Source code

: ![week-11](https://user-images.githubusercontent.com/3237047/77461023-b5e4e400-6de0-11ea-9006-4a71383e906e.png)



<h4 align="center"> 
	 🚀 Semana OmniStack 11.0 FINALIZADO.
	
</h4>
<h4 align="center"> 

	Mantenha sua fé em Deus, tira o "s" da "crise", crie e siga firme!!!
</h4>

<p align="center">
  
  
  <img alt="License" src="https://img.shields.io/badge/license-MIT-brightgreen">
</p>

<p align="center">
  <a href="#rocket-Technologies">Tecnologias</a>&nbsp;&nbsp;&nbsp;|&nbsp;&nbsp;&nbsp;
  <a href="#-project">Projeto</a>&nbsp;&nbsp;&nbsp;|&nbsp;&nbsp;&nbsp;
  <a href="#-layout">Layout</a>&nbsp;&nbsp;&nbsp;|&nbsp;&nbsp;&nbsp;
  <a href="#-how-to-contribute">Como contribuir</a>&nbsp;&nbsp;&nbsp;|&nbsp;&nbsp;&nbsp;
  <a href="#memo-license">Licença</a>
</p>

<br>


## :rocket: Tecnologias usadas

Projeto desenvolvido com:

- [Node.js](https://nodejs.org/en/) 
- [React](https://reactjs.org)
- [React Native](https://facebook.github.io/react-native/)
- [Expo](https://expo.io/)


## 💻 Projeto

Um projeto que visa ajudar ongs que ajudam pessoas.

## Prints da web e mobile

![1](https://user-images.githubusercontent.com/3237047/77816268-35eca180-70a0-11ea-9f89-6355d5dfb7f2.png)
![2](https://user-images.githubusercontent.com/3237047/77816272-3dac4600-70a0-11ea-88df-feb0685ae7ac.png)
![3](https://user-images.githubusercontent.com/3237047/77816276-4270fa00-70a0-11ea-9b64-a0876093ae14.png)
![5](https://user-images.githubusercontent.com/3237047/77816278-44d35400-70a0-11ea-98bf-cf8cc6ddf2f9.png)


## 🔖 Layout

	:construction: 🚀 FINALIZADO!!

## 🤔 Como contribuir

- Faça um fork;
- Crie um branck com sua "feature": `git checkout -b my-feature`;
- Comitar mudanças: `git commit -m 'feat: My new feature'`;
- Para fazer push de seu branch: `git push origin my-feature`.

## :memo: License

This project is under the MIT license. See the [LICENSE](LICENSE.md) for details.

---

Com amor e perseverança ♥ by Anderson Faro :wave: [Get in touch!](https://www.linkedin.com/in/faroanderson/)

Activity
Copy out every entry again, exactly as it was given.

Answer to this task
Source code

: ![week-11](https://user-images.githubusercontent.com/3237047/77461023-b5e4e400-6de0-11ea-9006-4a71383e906e.png)



<h4 align="center"> 
	 🚀 Semana OmniStack 11.0 FINALIZADO.
	
</h4>
<h4 align="center"> 

	Mantenha sua fé em Deus, tira o "s" da "crise", crie e siga firme!!!
</h4>

<p align="center">
  
  
  <img alt="License" src="https://img.shields.io/badge/license-MIT-brightgreen">
</p>

<p align="center">
  <a href="#rocket-Technologies">Tecnologias</a>&nbsp;&nbsp;&nbsp;|&nbsp;&nbsp;&nbsp;
  <a href="#-project">Projeto</a>&nbsp;&nbsp;&nbsp;|&nbsp;&nbsp;&nbsp;
  <a href="#-layout">Layout</a>&nbsp;&nbsp;&nbsp;|&nbsp;&nbsp;&nbsp;
  <a href="#-how-to-contribute">Como contribuir</a>&nbsp;&nbsp;&nbsp;|&nbsp;&nbsp;&nbsp;
  <a href="#memo-license">Licença</a>
</p>

<br>


## :rocket: Tecnologias usadas

Projeto desenvolvido com:

- [Node.js](https://nodejs.org/en/) 
- [React](https://reactjs.org)
- [React Native](https://facebook.github.io/react-native/)
- [Expo](https://expo.io/)


## 💻 Projeto

Um projeto que visa ajudar ongs que ajudam pessoas.

## Prints da web e mobile

![1](https://user-images.githubusercontent.com/3237047/77816268-35eca180-70a0-11ea-9f89-6355d5dfb7f2.png)
![2](https://user-images.githubusercontent.com/3237047/77816272-3dac4600-70a0-11ea-88df-feb0685ae7ac.png)
![3](https://user-images.githubusercontent.com/3237047/77816276-4270fa00-70a0-11ea-9b64-a0876093ae14.png)
![5](https://user-images.githubusercontent.com/3237047/77816278-44d35400-70a0-11ea-98bf-cf8cc6ddf2f9.png)


## 🔖 Layout

	:construction: 🚀 FINALIZADO!!

## 🤔 Como contribuir

- Faça um fork;
- Crie um branck com sua "feature": `git checkout -b my-feature`;
- Comitar mudanças: `git commit -m 'feat: My new feature'`;
- Para fazer push de seu branch: `git push origin my-feature`.

## :memo: License

This project is under the MIT license. See the [LICENSE](LICENSE.md) for details.

---

Com amor e perseverança ♥ by Anderson Faro :wave: [Get in touch!](https://www.linkedin.com/in/faroanderson/)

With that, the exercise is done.